I suppose that must be true for you or you wouldn't have taken the time to share that with us. But for me, when I had my switch between the receiver and the motor, I would tell my receiver/motor to go to a satellite and blind scan it, and that's what would happen.

Also, since DiSEqC switches are cheap, keep a spare around. When a switch burns out, it can be hard to drive around to find a replacement off the shelf, unless you've got a good satellite equipment supplier nearby.


----------



## Davenlr (Sep 16, 2006)

I didn't know the switches burned out often. Ill order a couple. I sank the pole in concrete today. Dish for AMC3 should be in Monday. Don't know when the LNB will make it. I got a shot at 72 thru ~101 or so. Ill order the motor in a few weeks.
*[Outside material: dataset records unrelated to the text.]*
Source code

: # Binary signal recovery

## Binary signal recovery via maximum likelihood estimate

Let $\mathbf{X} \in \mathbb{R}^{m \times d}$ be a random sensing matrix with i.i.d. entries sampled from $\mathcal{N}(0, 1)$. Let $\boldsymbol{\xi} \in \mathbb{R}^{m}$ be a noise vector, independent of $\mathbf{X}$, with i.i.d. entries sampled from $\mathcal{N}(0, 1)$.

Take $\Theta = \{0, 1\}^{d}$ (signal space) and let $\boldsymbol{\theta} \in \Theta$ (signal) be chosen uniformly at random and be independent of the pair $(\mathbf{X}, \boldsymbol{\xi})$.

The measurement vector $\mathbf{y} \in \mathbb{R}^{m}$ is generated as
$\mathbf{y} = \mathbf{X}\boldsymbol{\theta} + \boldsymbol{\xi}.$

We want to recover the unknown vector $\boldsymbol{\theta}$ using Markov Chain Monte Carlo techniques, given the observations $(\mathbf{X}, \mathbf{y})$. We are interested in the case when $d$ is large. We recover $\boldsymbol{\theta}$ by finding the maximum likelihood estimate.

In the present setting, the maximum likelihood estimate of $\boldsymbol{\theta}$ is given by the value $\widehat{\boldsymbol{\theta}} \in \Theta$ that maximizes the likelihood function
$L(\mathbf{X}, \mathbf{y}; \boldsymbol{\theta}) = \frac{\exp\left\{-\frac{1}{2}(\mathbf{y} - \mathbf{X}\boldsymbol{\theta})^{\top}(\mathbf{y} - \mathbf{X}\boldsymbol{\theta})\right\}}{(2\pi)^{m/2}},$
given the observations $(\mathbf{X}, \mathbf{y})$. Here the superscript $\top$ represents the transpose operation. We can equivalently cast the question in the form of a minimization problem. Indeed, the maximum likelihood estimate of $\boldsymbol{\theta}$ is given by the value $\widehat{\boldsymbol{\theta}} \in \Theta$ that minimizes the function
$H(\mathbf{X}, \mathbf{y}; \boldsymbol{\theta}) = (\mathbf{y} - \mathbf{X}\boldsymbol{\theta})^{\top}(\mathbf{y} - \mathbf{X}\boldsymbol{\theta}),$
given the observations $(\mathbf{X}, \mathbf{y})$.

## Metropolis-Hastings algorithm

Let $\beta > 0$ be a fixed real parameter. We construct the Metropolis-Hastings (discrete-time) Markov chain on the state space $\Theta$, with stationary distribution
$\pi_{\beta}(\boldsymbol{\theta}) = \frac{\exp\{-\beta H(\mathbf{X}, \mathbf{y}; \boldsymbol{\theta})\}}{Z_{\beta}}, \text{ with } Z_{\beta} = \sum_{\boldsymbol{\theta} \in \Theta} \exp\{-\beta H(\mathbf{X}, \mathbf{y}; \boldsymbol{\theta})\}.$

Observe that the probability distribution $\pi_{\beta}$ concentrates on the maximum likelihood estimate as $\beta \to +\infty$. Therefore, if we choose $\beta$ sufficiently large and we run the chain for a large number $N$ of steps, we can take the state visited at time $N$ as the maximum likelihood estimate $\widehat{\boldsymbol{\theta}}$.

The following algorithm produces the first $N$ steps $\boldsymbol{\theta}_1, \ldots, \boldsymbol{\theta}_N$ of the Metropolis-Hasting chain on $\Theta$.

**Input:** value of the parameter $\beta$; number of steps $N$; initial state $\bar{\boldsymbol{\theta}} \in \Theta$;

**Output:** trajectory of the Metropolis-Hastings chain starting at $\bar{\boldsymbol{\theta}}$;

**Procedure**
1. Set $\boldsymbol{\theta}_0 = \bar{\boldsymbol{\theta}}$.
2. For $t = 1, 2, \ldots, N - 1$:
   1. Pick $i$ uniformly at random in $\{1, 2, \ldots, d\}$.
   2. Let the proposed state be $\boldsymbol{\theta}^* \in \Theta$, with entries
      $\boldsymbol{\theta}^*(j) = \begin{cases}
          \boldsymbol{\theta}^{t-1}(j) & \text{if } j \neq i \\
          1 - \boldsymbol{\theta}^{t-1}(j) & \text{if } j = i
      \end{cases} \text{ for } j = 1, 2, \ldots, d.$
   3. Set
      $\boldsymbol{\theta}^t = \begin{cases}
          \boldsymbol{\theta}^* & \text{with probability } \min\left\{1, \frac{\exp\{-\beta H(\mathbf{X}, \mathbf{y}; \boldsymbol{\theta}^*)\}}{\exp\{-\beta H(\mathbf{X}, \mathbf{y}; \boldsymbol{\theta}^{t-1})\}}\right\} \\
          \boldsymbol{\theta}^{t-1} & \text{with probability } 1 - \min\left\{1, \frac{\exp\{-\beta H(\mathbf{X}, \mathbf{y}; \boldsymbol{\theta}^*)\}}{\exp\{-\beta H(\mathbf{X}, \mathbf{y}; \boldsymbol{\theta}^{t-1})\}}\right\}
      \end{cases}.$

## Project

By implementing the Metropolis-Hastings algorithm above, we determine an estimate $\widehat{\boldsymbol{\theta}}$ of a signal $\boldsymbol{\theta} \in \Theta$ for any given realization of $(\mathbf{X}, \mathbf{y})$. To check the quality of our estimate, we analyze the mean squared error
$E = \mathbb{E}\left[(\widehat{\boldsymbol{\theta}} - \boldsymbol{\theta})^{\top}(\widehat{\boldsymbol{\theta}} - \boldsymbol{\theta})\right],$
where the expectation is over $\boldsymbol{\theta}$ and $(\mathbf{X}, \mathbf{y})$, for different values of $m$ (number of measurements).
Appreciate all the help.


----------



## FTA Michael (Jul 21, 2002)

I've had exactly one switch burn out in three years of FTA switching, and that one, uh, might not have been an accident. (Always turn off your receiver before adding/removing any connection to a switch.) I was glad to have a spare then, and it gives me a warm feeling to have a spare ready now.


----------



## slimline (Oct 30, 2007)

FTA Michael said:


> I've had exactly one switch burn out in three years of FTA switching, and that one, uh, might not have been an accident. (Always turn off your receiver before adding/removing any connection to a switch.) I was glad to have a spare then, and it gives me a warm feeling to have a spare ready now.


i have a dozen or so customers i do fta for and i always keep an extra switch in the switch box... church and folks from other countries love fta

i have noticed fta getting pretty busy lately ........any one else notice this ?

i have been installing and selling a boat load of s/v 4000


----------